C++ Function Pointers to an Object

Question

I'm not sure if this is possible in C++. I know you can pass a pointer to a function or static member function as a parameter. I want a function pointer for a specific object, so that when the function is executed, it is done on the object.

class MyClass
{
   public:
      MyClass(int id){mId = id;}
      void execute(){cout<<mId<<endl;}
   private:
      int mId;
};


MyClass obj1(1);
MyClass obj2(2);

typedef (Executor)();
Executor ex1 = &obj1::execute();
Executor ex2 = &obj2::execute();

So when ex1 is executed, "1" should be printed and if ex2 is execute, "2" is printed. Is this possible?

Answer 1

The facility that handles this is the function template bind:

auto ex1 = std::bind(&MyClass::execute, obj1);

You can store a bind in a function object:

std::function<void()> ex1 = std::bind(&MyClass::execute, obj1);

Note that by default bind will store obj by value; you can store a reference with ref:

std::function<void()> ex1 = std::bind(&MyClass::execute, std::ref(obj1));

A related facility is mem_fn, which wraps a member function pointer:

void (MyClass::*ex1)() = &MyClass::execute;  // raw member function pointer
ex1(obj1);

auto ex1 = std::mem_fn(&MyClass::execute);   // mem_fn wrapper
ex1(obj)

However, because mem_fn doesn't bind an instance, you have to supply the instance each time you call it.

---

In order to avoid writing the class name when binding a member function, you can use a macro:

#define BIND_MEM_FN(o,m) \
    std::bind(&std::remove_reference<decltype(o)>::type::m, (o))

A macro is necessary because you can only form a member function pointer from its type and name, and you cannot pass a name (an unqualified-id) to a function.

Answer 2

It's possible, but not the way you describe it. You can do it the way proposed by the above comments but more elegant and C++ way would be to use functors. Functor is basically an object which has operator () overloaded. In your case it can be something like this:

class MyClass
{
   public:
       MyClass(int id){mId = id;}
       void operator()(){cout<<mId<<endl;}
   private:
   int mId;
};

MyClass obj1(1);
MyClass obj2(2);

obj1();
obj2();

This way your object actually mimics function behavior. Here you can read more: http://en.wikipedia.org/wiki/Function_object#In_C_and_C.2B.2B

Answer 3

Member function pointers:

typedef void (MyClass::*Executor)();
Executor ex1 = &MyClass::execute;
Executor ex2 = &MyClass::execute;

obj1.*ex1();
obj2.*ex2();

EDIT: Corrected the code as mentioned in the comments.

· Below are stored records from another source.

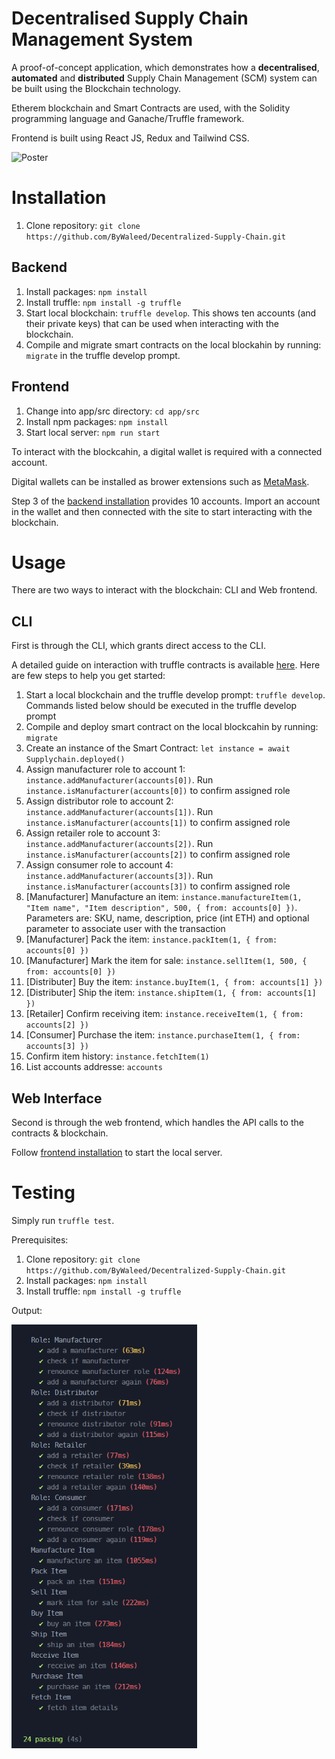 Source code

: # Decentralised Supply Chain Management System

A proof-of-concept application, which demonstrates how a **decentralised**, **automated** and **distributed** Supply Chain Management (SCM) system can be built using the Blockchain technology.

Etherem blockchain and Smart Contracts are used, with the Solidity programming language and Ganache/Truffle framework.

Frontend is built using React JS, Redux and Tailwind CSS.

![Poster](./docs/poster.jpg)

# Installation
1. Clone repository: ```git clone https://github.com/ByWaleed/Decentralized-Supply-Chain.git```

## Backend
1. Install packages: ```npm install```
2. Install truffle: ```npm install -g truffle```
3. Start local blockchain: ```truffle develop```. This shows ten accounts (and their private keys) that can be used when interacting with the blockchain.
4. Compile and migrate smart contracts on the local blockahin by running: ```migrate``` in the truffle develop prompt.

## Frontend
1. Change into app/src directory: ```cd app/src```
2. Install npm packages: ```npm install```
3. Start local server: ```npm run start```

To interact with the blockcahin, a digital wallet is required with a connected account.

Digital wallets can be installed as brower extensions such as [MetaMask](https://chrome.google.com/webstore/detail/metamask/nkbihfbeogaeaoehlefnkodbefgpgknn).

Step 3 of the [backend installation](#backend) provides 10 accounts. Import an account in the wallet and then connected with the site to start interacting with the blockchain.


# Usage

There are two ways to interact with the blockchain: CLI and Web frontend.

## CLI

First is through the CLI, which grants direct access to the CLI.

A detailed guide on interaction with truffle contracts is available [here](https://trufflesuite.com/docs/truffle/getting-started/interacting-with-your-contracts/#introducing-abstractions). Here are few steps to help you get started:

1. Start a local blockchain and the truffle develop prompt: ```truffle develop```. Commands listed below should be executed in the truffle develop prompt
2. Compile and deploy smart contract on the local blockcahin by running: ```migrate```
3. Create an instance of the Smart Contract: ```let instance = await Supplychain.deployed()```
4. Assign manufacturer role to account 1: ```instance.addManufacturer(accounts[0])```. Run ```instance.isManufacturer(accounts[0])``` to confirm assigned role
5. Assign distributor role to account 2: ```instance.addManufacturer(accounts[1])```. Run ```instance.isManufacturer(accounts[1])``` to confirm assigned role
6. Assign retailer role to account 3: ```instance.addManufacturer(accounts[2])```. Run ```instance.isManufacturer(accounts[2])``` to confirm assigned role
7. Assign consumer role to account 4: ```instance.addManufacturer(accounts[3])```. Run ```instance.isManufacturer(accounts[3])``` to confirm assigned role
8. [Manufacturer] Manufacture an item: ```instance.manufactureItem(1, "Item name", "Item description", 500, { from: accounts[0] })```. Parameters are: SKU, name, description, price (int ETH) and optional parameter to associate user with the transaction
9. [Manufacturer] Pack the item: ```instance.packItem(1, { from: accounts[0] })```
10. [Manufacturer] Mark the item for sale: ```instance.sellItem(1, 500, { from: accounts[0] })```
11. [Distributer] Buy the item: ```instance.buyItem(1, { from: accounts[1] })```
12. [Distributer] Ship the item: ```instance.shipItem(1, { from: accounts[1] })```
13. [Retailer] Confirm receiving item: ```instance.receiveItem(1, { from: accounts[2] })```
14. [Consumer] Purchase the item: ```instance.purchaseItem(1, { from: accounts[3] })```
15. Confirm item history: ```instance.fetchItem(1)```
16. List accounts addresse: ```accounts```

## Web Interface

Second is through the web frontend, which handles the API calls to the contracts & blockchain.

Follow [frontend installation](#frontend) to start the local server.

# Testing

Simply run ```truffle test```.

Prerequisites:
1. Clone repository: ```git clone https://github.com/ByWaleed/Decentralized-Supply-Chain.git```
2. Install packages: ```npm install```
3. Install truffle: ```npm install -g truffle```

Output:

![Test](./docs/tests.png)
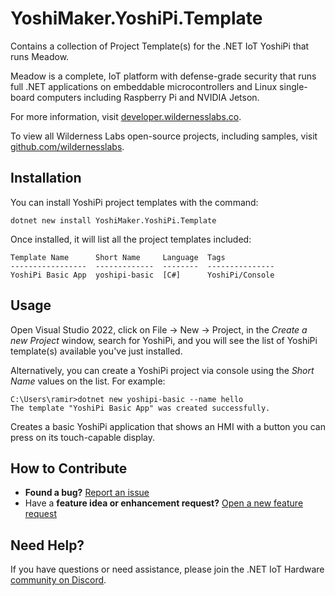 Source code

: # YoshiMaker.YoshiPi.Template

Contains a collection of Project Template(s) for the .NET IoT YoshiPi that runs Meadow.

Meadow is a complete, IoT platform with defense-grade security that runs full .NET applications on embeddable microcontrollers and Linux single-board computers including Raspberry Pi and NVIDIA Jetson.

For more information, visit [developer.wildernesslabs.co](http://developer.wildernesslabs.co/).

To view all Wilderness Labs open-source projects, including samples, visit [github.com/wildernesslabs](https://github.com/wildernesslabs/).

## Installation

You can install YoshiPi project templates with the command:

```console
dotnet new install YoshiMaker.YoshiPi.Template
```

Once installed, it will list all the project templates included:

```console
Template Name      Short Name     Language  Tags
-----------------  -------------  --------  ---------------
YoshiPi Basic App  yoshipi-basic  [C#]      YoshiPi/Console
```

## Usage

Open Visual Studio 2022, click on File -> New -> Project, in the _Create a new Project_ window, search for YoshiPi, and you will see the list of YoshiPi template(s) available you've just installed.

Alternatively, you can create a YoshiPi project via console using the _Short Name_ values on the list. For example:

```console
C:\Users\ramir>dotnet new yoshipi-basic --name hello
The template "YoshiPi Basic App" was created successfully.
```

Creates a basic YoshiPi application that shows an HMI with a button you can press on its touch-capable display.

## How to Contribute

- **Found a bug?** [Report an issue](https://github.com/yoshimoshi-garage/yoshipi/issues)
- Have a **feature idea or enhancement request?** [Open a new feature request](https://github.com/yoshimoshi-garage/yoshipi/issues)

## Need Help?

If you have questions or need assistance, please join the .NET IoT Hardware [community on Discord](https://discord.gg/6fKG7UXGQK).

I made a mistake because I rarely use (member) function pointers indeed. But not because I use std::bind, but because I use polymorphism :)

Actually I don't remember the last time I used a (member) function pointer except in interfacing with OS APIs. Member function pointers are better than non-member function pointers, and std::bind/std::function might be better than member function pointers, but polymorphism is better than all of the above.